Apart from one friend who didn’t say all that. He said he had spent a strange couple of days, before they identified Martyn Hett’s body at Manchester Arena, contacting ambulance and police services to ask, “Have you seen my friend Martyn who was last seen at the Ariana Grande concert and has a tattoo of Deirdre Barlow on his leg?”
At 3am I fell asleep.
The next day I looked at Twitter and people were taking the piss out of the New York Times saying that LONDON IS REELING - my friends were going haha, we’re English mate, we don’t reel, we’re off to the park tomorrow, we’re off to the cinema. And the next day I also went to the park and to the cinema, because it was the last day of half-term before school started again, and my kid needed entertaining, so we got a bus across London, and we did whatever it is that people do. We watched a film called The Boss Baby in which babies come from a big firm called Babycorp and drink special formula milk, babies are a mode of capitalist production, babies are deathless, breasts are milkless, puppies are evil, life is forgettable. There were also a few slapstick jokes about bums. The kid liked it, especially the slapstick jokes about bums. It was her second viewing of The Boss Baby. All of her friends have been to see The Boss Baby; it’s what they talk about in school. She ate sweet delicious popcorn and I ate a hot dog that tasted as if it was made of plastic and babies and bombs.

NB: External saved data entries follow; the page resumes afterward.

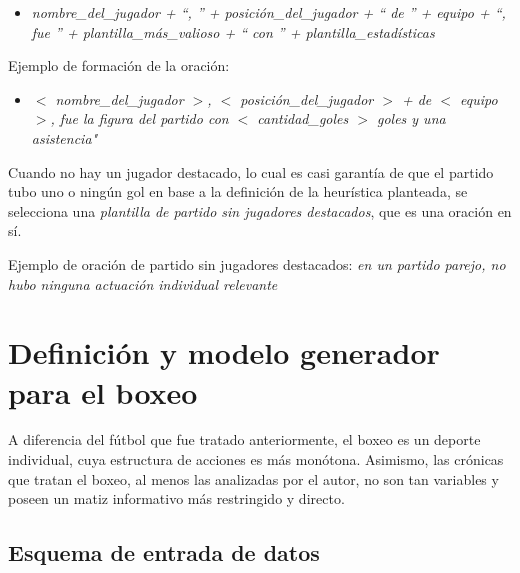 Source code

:     \begin{itemize}
        \item \textit{nombre\_del\_jugador + “, ” + posición\_del\_jugador + “ de ” + equipo + “, fue ” + plantilla\_más\_valioso + “ con ” +  plantilla\_estadísticas}
    \end{itemize}

    Ejemplo de formación de la oración:

    \begin{itemize}
        \item \textit{$<$ nombre\_del\_jugador $>$, $<$ posición\_del\_jugador $>$ + de $<$ equipo $>$, fue la figura del partido con $<$ cantidad\_goles $>$ goles y una asistencia" }
    \end{itemize}

    Cuando no hay un jugador destacado, lo cual es casi garantía de que el partido tubo uno o ningún gol en base a la definición de la heurística planteada, se selecciona una 
    \textit{plantilla de partido sin jugadores destacados}, que es una oración en sí.

    Ejemplo de oración de partido sin jugadores destacados: \textit{en un partido parejo, no hubo ninguna actuación individual relevante}



    


\section{Definición y modelo generador para el boxeo}

    A diferencia del fútbol que fue tratado anteriormente, el boxeo es un deporte individual, cuya estructura de acciones es más monótona. Asimismo, 
las crónicas que tratan el boxeo, al menos las analizadas por el autor, no son tan variables y poseen un matiz informativo más restringido y directo. 

\subsection{Esquema de entrada de datos}

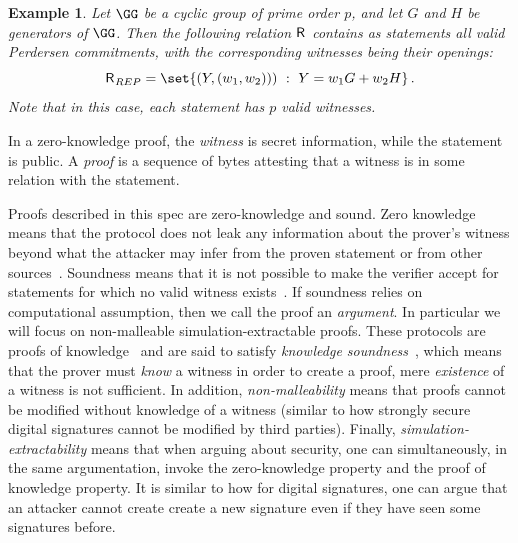 \documentclass[11pt]{article}
\newtheorem{example}{Example}
\begin{document}
\begin{example}
  Let $\GG$ be a cyclic group of prime order $p$, and let $G$ and $H$ be generators of $\GG$.
	Then the following relation $\relation$ contains as statements all valid Perdersen commitments, with the corresponding witnesses being their openings:
  $$
	  \relation_{REP} = \set{\left(Y,(w_1,w_2))\right)~:~Y=w_1G + w_2H}\,.
	$$
	Note that in this case, each statement has $p$ valid witnesses.
\end{example}

In a zero-knowledge proof, the \emph{witness} is secret information, while the statement is public.
A \emph{proof} is a sequence of bytes attesting that a witness is in some relation with the statement.

Proofs described in this spec are zero-knowledge and sound.
Zero knowledge means that the protocol does not leak any information about the prover's witness beyond what the attacker may infer from the proven statement or from other sources~\cite[1.6.4]{zkproof-reference}.
Soundness means that it is not possible to make the verifier accept for statements for which no valid witness exists~\cite[1.6.2]{zkproof-reference}.
If soundness relies on computational assumption, then we call the proof an \emph{argument}.
In particular we will focus on non-malleable simulation-extractable proofs.
These protocols are proofs of knowledge~\cite{STOC:GolMicRac85,STOC:FeiFiaSha87,C:BelGol92} and are said to satisfy \emph{knowledge soundness}~\cite{damgard04}, which means that the prover must \emph{know} a witness in order to create a proof, mere \emph{existence} of a witness is not sufficient. 
In addition, \emph{non-malleability} means that proofs cannot be modified without knowledge of a witness (similar to how strongly secure digital signatures cannot be modified by third parties). 
Finally, \emph{simulation-extractability} means that when arguing about security, one can simultaneously, in the same argumentation, invoke the zero-knowledge property and the proof of knowledge property. 
It is similar to how for digital signatures, one can argue that an attacker cannot create create a new signature even if they have seen some signatures before. 
\end{document}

Last night, more sirens. Sometimes they’re so loud I wonder if she is going to wake up. She never wakes up. On the TV news, a woman who tended to a French victim on the bridge and spoke to her in French. Apparently the woman kept asking, in French, where her boyfriend was. Again and again.
This morning, more sirens. While typing these first paragraphs I have heard four separate sirens going through Hackney. I wonder if I notice them more now or if it has always been like this.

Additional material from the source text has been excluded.